§ TASK ITEM:
In the material below, how many lines include the word "PlayerFactory"? Write only the number.
------------------------------
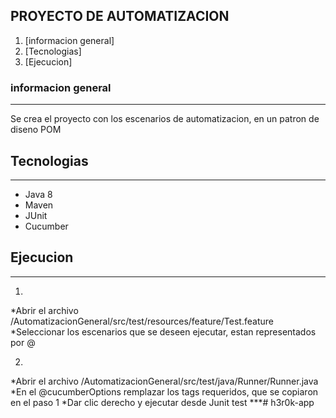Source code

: ## PROYECTO DE AUTOMATIZACION
1. [informacion general]
2. [Tecnologias]
3. [Ejecucion]
### informacion general
***
Se crea el proyecto con los escenarios de automatizacion, en un patron de diseno POM
## Tecnologias
***
* Java 8
* Maven
* JUnit
* Cucumber
## Ejecucion
***
1.
*Abrir el archivo /AutomatizacionGeneral/src/test/resources/feature/Test.feature
*Seleccionar los escenarios que se deseen ejecutar, estan representados por @

2.
*Abrir el archivo /AutomatizacionGeneral/src/test/java/Runner/Runner.java
*En el @cucumberOptions remplazar los tags requeridos, que se copiaron en el paso 1
*Dar clic derecho y ejecutar desde Junit test
***# h3r0k-app
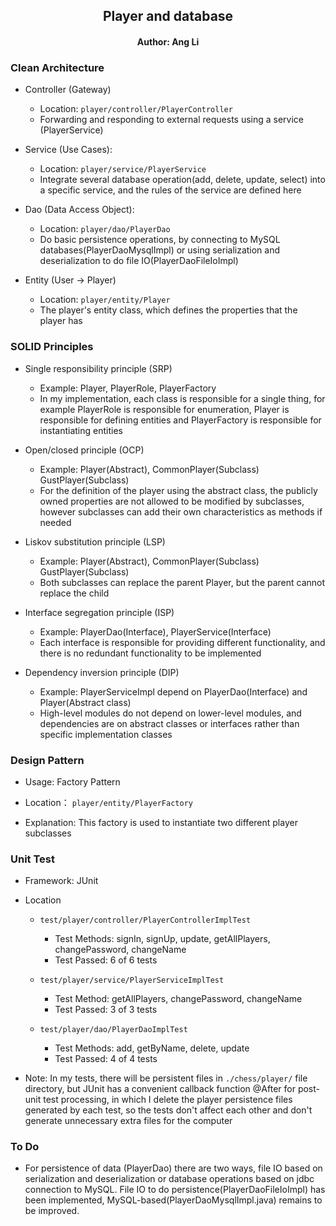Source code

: <center><h2>Player and database</h2></center>

<center><h4>Author: Ang Li</h4></center> 

<h3>Clean Architecture</h3>

- Controller (Gateway) 
  - Location: `player/controller/PlayerController`
  - Forwarding and responding to external requests using a service (PlayerService)

- Service (Use Cases):
  - Location: `player/service/PlayerService`
  - Integrate several database operation(add, delete, update, select) into a specific service, and the rules of the service are defined here

- Dao (Data Access Object):
  - Location: `player/dao/PlayerDao`
  - Do basic persistence operations, by connecting to MySQL databases(PlayerDaoMysqlImpl) or using serialization and deserialization to do file IO(PlayerDaoFileIoImpl)

- Entity (User -> Player)
  - Location: `player/entity/Player`
  - The player's entity class, which defines the properties that the player has

<h3>SOLID Principles</h3>

- Single responsibility principle (SRP)
  - Example: Player, PlayerRole, PlayerFactory
  - In my implementation, each class is responsible for a single thing, for example PlayerRole is responsible for enumeration, Player is responsible for defining entities and PlayerFactory is responsible for instantiating entities

- Open/closed principle (OCP)
  - Example: Player(Abstract), CommonPlayer(Subclass) GustPlayer(Subclass)
  - For the definition of the player using the abstract class, the publicly owned properties are not allowed to be modified by subclasses, however subclasses can add their own characteristics as methods if needed

- Liskov substitution principle (LSP)
  - Example: Player(Abstract), CommonPlayer(Subclass) GustPlayer(Subclass)
  - Both subclasses can replace the parent Player, but the parent cannot replace the child

- Interface segregation principle (ISP)
  - Example: PlayerDao(Interface), PlayerService(Interface)
  - Each interface is responsible for providing different functionality, and there is no redundant functionality to be implemented

- Dependency inversion principle (DIP)
  - Example: PlayerServiceImpl depend on PlayerDao(Interface) and Player(Abstract class)
  - High-level modules do not depend on lower-level modules, and dependencies are on abstract classes or interfaces rather than specific implementation classes

<h3>Design Pattern</h3>

- Usage: Factory Pattern

- Location： `player/entity/PlayerFactory`

- Explanation: This factory is used to instantiate two different player subclasses


<h3>Unit Test</h3>

- Framework: JUnit

- Location

  - `test/player/controller/PlayerControllerImplTest`
    - Test Methods: signIn, signUp, update, getAllPlayers, changePassword, changeName 
    - Test Passed: 6 of 6 tests
  
  - `test/player/service/PlayerServiceImplTest`
    - Test Method: getAllPlayers, changePassword, changeName
    - Test Passed: 3 of 3 tests
  
  - `test/player/dao/PlayerDaoImplTest`
    - Test Methods: add, getByName, delete, update
    - Test Passed: 4 of 4 tests

- Note: In my tests, there will be persistent files in `./chess/player/` file directory, but JUnit has a convenient callback function @After for post-unit test processing, in which I delete the player persistence files generated by each test, so the tests don't affect each other and don't generate unnecessary extra files for the computer

<h3>To Do</h3>

 - For persistence of data (PlayerDao) there are two ways, file IO based on serialization and deserialization or database operations based on jdbc connection to MySQL. File IO to do persistence(PlayerDaoFileIoImpl) has been implemented, MySQL-based(PlayerDaoMysqlImpl.java) remains to be improved.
------------------------------
§ RESPONSE AREA:
3